My Best Friend's Exorcism

It's been a while since I've seen a film translate a good book as poorly as My Best Friend's Exorcism does. It's based on Grady Hendrix's novel, which in turn was inspired by both '80s horror movies and that era's teen flicks. In seeing how the story has been adapted, one has to wonder if the filmmakers even read the book, or if they just read the Wikipedia synopsis and tried to guess what the tone should be. Whatever happened, they miss the mark by a wide margin.

Two teenage best friends are at the center. Gretchen (Amiah Miller) is pretty and popular, Abby (Eighth Grade's Elsie Fisher) awkward and shy. They obsess over things kids in the '80s loved, like Boy George and Tiffany. During a weekend lakeside getaway with friends, the girls try LSD, then venture into an old, abandoned shack they find in the middle of nowhere. A creepy entity that might or might not be a drug hallucination is inside, causing them to flee. Abby gets out first. Gretchen gets out a short time later, seemingly traumatized by whatever happened to her in there.

In the days afterward, Gretchen's personality changes. She becomes bolder, meaner. When the adults in her life ignore her pleas for help, Abby turns to a religious weightlifter, Christian Lemon (Christopher Lowell), for help. (He'd previously been part of an assembly at her school.) Christian believes Gretchen has been possessed by a demon and requires an exorcism, which he convinces Abby to help him carry out.
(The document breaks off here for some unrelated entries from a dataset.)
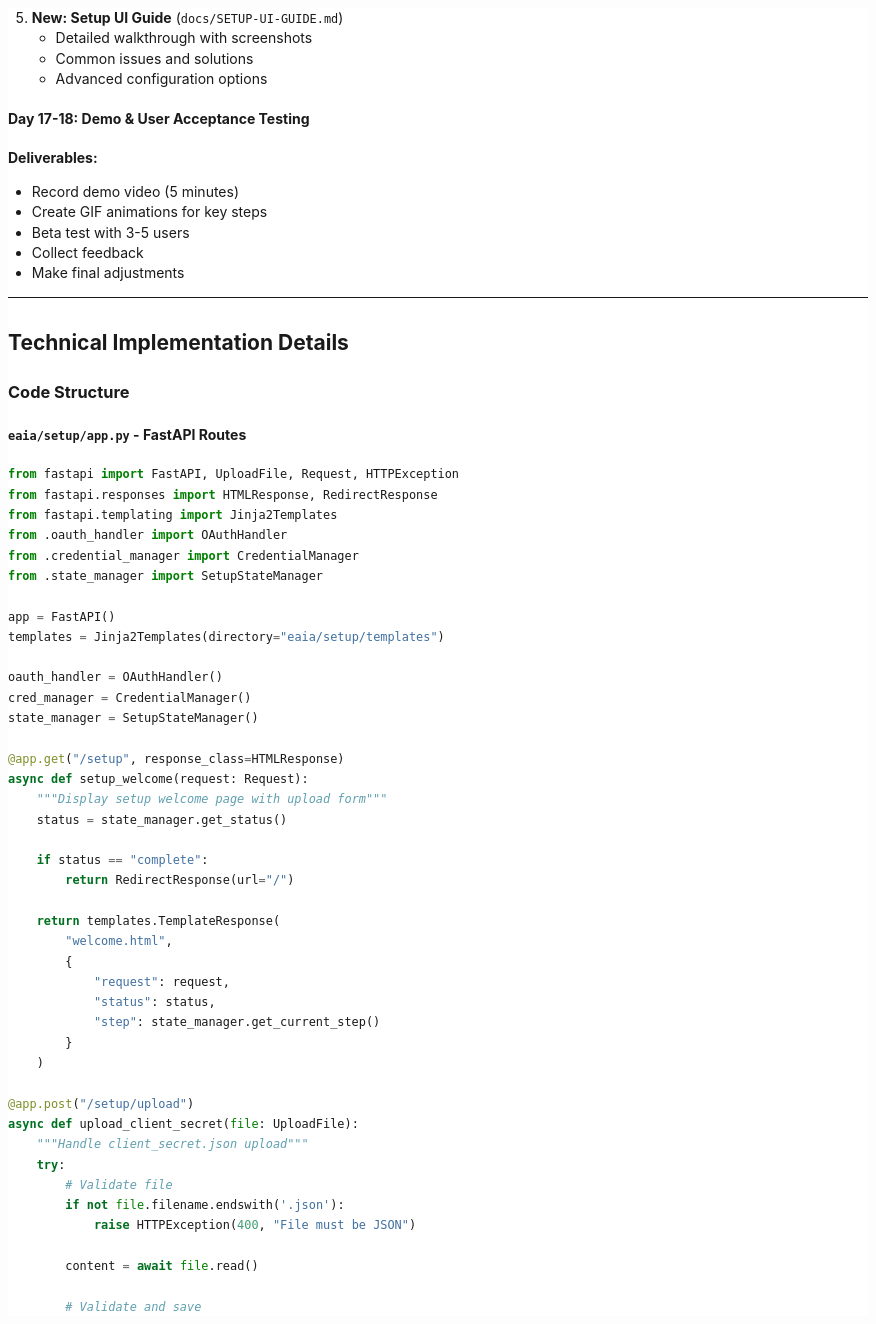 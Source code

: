 5. **New: Setup UI Guide** (`docs/SETUP-UI-GUIDE.md`)
   - Detailed walkthrough with screenshots
   - Common issues and solutions
   - Advanced configuration options

#### Day 17-18: Demo & User Acceptance Testing
**Deliverables:**
- Record demo video (5 minutes)
- Create GIF animations for key steps
- Beta test with 3-5 users
- Collect feedback
- Make final adjustments

---

## Technical Implementation Details

### Code Structure

#### `eaia/setup/app.py` - FastAPI Routes

```python
from fastapi import FastAPI, UploadFile, Request, HTTPException
from fastapi.responses import HTMLResponse, RedirectResponse
from fastapi.templating import Jinja2Templates
from .oauth_handler import OAuthHandler
from .credential_manager import CredentialManager
from .state_manager import SetupStateManager

app = FastAPI()
templates = Jinja2Templates(directory="eaia/setup/templates")

oauth_handler = OAuthHandler()
cred_manager = CredentialManager()
state_manager = SetupStateManager()

@app.get("/setup", response_class=HTMLResponse)
async def setup_welcome(request: Request):
    """Display setup welcome page with upload form"""
    status = state_manager.get_status()
    
    if status == "complete":
        return RedirectResponse(url="/")
    
    return templates.TemplateResponse(
        "welcome.html",
        {
            "request": request,
            "status": status,
            "step": state_manager.get_current_step()
        }
    )

@app.post("/setup/upload")
async def upload_client_secret(file: UploadFile):
    """Handle client_secret.json upload"""
    try:
        # Validate file
        if not file.filename.endswith('.json'):
            raise HTTPException(400, "File must be JSON")
        
        content = await file.read()
        
        # Validate and save
```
The problem with adapting Hendrix's book is that it requires a very precise tone. On the page, the story deftly mixes comedy with horror, always knowing when to push one forward and pull the other one back. My Best Friend's Exorcism can't replicate that vibe. At times, it's a broad, almost silly comedy. Then it abruptly flips to serious horror and back again, repeating like that throughout. Consequently, neither half works. The humor feels out of place with the horror, and the horror feels out of place with the humor. It's as though director Damon Thomas doesn't know what kind of movie he's making. Tonal inconsistency of this sort causes the entire plot to collapse.

Serious character-based problems compound that. Although Miller and Fisher are perfectly cast, Jenna Lamia's screenplay rushes through the introduction of Gretchen and Abby. We barely know them or understand the important dynamics of their bond before the mayhem starts. Hendrix was careful to draw the girls' personalities, so that when the central dilemma hits, readers are struck by the choices they make in handling (or not handling) a paranormal crisis. None of that survives the translation. The approach to Christian is all wrong, too. Lowell leans into the jokes, actively trying to be funny. Any tension the third act is supposed to contain is rendered moot as a result. A Christian bodybuilder attempting to force a demon out of a teenage girl is witty enough. Emphasizing that wittiness by doing a lite version of Sean Penn in Fast Times at Ridgemont High sucks the life right out of it.

Despite the tongue-in-cheek spirit, we're supposed to care about whether Abby can get the demon out. The entire point of the tale is to look at the intense friendships between adolescents. In saving Gretchen, Abby is also saving a relationship that means the world to her. The weight of that comes across strongly in the book. It doesn't come across at all on the screen. My Best Friend's Exorcism drags horribly, even at 96 minutes, because it never grasps the fundamental meaning of the story. All the Tiffany references and gross-out moments in the world can't compensate for the utter lack of sincerity or emotion.

This is one of 2022's biggest disappointments.


out of four

My Best Friend's Exorcism is rated R for teen drug use, language, sexual references and some violence. The running time is 1 hour and 36 minutes.